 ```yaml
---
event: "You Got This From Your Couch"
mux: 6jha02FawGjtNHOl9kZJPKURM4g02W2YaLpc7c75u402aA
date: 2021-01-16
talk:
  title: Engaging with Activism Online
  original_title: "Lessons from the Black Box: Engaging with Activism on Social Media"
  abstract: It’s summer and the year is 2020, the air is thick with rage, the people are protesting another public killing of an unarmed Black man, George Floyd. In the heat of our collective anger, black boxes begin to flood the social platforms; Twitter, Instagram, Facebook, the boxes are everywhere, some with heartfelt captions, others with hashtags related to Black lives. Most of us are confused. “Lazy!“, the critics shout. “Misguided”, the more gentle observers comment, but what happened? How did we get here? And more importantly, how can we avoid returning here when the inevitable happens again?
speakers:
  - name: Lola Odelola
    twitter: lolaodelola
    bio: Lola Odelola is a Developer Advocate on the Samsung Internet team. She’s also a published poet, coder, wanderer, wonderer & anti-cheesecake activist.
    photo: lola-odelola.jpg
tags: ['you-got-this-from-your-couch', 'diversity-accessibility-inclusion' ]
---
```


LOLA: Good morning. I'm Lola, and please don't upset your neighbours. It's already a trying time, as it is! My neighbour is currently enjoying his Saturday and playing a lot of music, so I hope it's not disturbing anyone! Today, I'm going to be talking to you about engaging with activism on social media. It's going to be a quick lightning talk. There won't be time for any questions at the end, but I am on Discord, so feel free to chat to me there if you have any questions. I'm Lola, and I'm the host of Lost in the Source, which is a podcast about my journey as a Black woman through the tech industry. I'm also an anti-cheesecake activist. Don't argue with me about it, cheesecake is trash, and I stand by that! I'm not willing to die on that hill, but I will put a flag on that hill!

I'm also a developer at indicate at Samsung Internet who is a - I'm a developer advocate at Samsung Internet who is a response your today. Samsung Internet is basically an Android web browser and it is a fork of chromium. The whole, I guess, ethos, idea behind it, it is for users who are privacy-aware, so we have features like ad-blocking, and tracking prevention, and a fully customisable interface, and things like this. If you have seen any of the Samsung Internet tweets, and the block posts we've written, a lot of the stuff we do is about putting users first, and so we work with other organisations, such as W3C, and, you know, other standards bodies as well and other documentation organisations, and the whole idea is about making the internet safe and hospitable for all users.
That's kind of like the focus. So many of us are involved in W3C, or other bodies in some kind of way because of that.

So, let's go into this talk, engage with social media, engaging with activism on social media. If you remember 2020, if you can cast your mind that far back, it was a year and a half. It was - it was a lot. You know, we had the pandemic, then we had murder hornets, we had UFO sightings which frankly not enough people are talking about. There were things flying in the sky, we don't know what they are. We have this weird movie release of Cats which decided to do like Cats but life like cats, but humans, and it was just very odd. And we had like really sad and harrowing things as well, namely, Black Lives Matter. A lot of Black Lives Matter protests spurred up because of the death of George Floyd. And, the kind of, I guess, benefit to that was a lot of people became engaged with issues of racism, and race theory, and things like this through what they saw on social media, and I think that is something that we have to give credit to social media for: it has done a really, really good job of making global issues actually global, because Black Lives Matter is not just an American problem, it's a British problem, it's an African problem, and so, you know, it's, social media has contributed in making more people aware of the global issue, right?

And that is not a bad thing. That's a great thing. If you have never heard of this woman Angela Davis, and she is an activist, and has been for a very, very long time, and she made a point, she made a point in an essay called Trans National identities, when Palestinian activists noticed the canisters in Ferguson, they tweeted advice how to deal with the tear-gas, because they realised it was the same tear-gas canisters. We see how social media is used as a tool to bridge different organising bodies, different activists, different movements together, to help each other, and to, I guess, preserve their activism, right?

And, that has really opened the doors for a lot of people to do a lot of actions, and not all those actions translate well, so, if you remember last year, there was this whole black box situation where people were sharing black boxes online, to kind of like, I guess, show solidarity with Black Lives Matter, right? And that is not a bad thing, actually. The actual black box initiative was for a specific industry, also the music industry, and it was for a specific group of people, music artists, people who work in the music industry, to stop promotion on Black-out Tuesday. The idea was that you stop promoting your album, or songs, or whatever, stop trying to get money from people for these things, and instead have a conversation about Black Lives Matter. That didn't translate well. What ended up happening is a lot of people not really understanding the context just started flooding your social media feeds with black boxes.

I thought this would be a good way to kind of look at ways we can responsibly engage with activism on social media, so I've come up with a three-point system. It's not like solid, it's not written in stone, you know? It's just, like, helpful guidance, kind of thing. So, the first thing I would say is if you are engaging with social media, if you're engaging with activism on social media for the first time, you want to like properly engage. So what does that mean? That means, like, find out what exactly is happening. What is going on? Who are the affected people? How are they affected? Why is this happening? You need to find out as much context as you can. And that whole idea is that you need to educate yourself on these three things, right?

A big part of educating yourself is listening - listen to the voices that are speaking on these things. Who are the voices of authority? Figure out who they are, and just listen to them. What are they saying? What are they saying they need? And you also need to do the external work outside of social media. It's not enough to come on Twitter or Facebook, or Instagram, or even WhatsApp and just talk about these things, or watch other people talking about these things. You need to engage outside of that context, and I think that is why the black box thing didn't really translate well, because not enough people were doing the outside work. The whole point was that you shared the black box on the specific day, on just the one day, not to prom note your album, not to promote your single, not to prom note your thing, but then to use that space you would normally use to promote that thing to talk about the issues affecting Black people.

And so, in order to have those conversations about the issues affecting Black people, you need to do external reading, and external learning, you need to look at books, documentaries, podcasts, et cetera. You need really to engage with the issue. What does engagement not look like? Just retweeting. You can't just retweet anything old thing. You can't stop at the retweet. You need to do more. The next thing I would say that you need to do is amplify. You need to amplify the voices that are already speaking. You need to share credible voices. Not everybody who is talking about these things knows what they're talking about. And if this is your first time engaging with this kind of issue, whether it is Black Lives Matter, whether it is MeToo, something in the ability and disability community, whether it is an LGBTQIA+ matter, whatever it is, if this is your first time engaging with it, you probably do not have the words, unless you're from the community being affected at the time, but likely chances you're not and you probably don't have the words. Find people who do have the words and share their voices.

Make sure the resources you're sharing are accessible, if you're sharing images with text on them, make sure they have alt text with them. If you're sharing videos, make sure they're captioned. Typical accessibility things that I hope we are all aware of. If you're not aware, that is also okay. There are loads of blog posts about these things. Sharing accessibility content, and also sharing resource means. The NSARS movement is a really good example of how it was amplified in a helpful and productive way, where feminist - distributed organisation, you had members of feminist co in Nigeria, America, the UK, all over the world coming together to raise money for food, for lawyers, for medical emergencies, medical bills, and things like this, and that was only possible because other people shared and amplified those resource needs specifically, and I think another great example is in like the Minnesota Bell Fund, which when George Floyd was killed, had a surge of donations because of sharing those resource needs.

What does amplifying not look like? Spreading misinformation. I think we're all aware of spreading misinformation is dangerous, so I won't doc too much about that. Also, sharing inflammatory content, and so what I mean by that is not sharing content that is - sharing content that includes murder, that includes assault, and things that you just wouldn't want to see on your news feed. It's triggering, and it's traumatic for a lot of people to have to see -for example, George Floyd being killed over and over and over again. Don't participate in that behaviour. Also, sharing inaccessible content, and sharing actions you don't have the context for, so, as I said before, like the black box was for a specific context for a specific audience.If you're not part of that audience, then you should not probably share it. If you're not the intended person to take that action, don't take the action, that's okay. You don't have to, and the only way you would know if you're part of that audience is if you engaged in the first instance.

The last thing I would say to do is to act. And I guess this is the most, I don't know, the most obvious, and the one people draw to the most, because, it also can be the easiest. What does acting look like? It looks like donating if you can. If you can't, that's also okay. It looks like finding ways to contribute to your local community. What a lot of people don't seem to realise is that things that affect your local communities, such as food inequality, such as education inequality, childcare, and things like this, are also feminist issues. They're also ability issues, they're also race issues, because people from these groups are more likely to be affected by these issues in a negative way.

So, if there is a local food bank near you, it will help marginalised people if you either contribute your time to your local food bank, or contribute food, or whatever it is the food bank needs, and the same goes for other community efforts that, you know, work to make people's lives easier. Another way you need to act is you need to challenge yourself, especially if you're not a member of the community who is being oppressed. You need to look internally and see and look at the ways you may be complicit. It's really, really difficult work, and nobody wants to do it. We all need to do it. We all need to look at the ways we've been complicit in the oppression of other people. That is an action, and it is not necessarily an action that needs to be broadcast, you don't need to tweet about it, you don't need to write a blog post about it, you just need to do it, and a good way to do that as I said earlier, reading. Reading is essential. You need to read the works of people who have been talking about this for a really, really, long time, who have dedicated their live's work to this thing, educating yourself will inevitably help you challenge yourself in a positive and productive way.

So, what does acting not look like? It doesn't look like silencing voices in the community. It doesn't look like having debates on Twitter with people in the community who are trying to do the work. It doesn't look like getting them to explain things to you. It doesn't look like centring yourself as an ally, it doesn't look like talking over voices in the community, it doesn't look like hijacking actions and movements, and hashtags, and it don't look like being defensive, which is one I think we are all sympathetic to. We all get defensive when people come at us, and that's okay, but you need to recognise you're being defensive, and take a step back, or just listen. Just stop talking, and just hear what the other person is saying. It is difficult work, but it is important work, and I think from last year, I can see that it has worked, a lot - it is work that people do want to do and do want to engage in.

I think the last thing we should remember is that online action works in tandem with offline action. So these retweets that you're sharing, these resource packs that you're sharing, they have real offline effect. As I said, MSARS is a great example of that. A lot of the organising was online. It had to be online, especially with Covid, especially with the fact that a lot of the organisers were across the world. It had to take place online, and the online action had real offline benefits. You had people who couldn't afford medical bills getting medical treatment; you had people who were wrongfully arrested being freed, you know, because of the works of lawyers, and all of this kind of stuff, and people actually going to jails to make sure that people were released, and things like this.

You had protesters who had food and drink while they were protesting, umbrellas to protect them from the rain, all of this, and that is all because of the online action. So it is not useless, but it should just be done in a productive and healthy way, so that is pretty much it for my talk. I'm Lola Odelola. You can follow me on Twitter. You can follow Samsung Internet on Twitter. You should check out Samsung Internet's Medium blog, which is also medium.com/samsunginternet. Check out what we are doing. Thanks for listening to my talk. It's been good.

◆ Task directions
From the records above, transcribe exactly the run of lines that opens with the line holding "That's kind of" and closes with the line holding "So, let's go", both included.

◆ Exercise output
That's kind of like the focus. So many of us are involved in W3C, or other bodies in some kind of way because of that.

So, let's go into this talk, engage with social media, engaging with activism on social media. If you remember 2020, if you can cast your mind that far back, it was a year and a half. It was - it was a lot. You know, we had the pandemic, then we had murder hornets, we had UFO sightings which frankly not enough people are talking about. There were things flying in the sky, we don't know what they are. We have this weird movie release of Cats which decided to do like Cats but life like cats, but humans, and it was just very odd. And we had like really sad and harrowing things as well, namely, Black Lives Matter. A lot of Black Lives Matter protests spurred up because of the death of George Floyd. And, the kind of, I guess, benefit to that was a lot of people became engaged with issues of racism, and race theory, and things like this through what they saw on social media, and I think that is something that we have to give credit to social media for: it has done a really, really good job of making global issues actually global, because Black Lives Matter is not just an American problem, it's a British problem, it's an African problem, and so, you know, it's, social media has contributed in making more people aware of the global issue, right?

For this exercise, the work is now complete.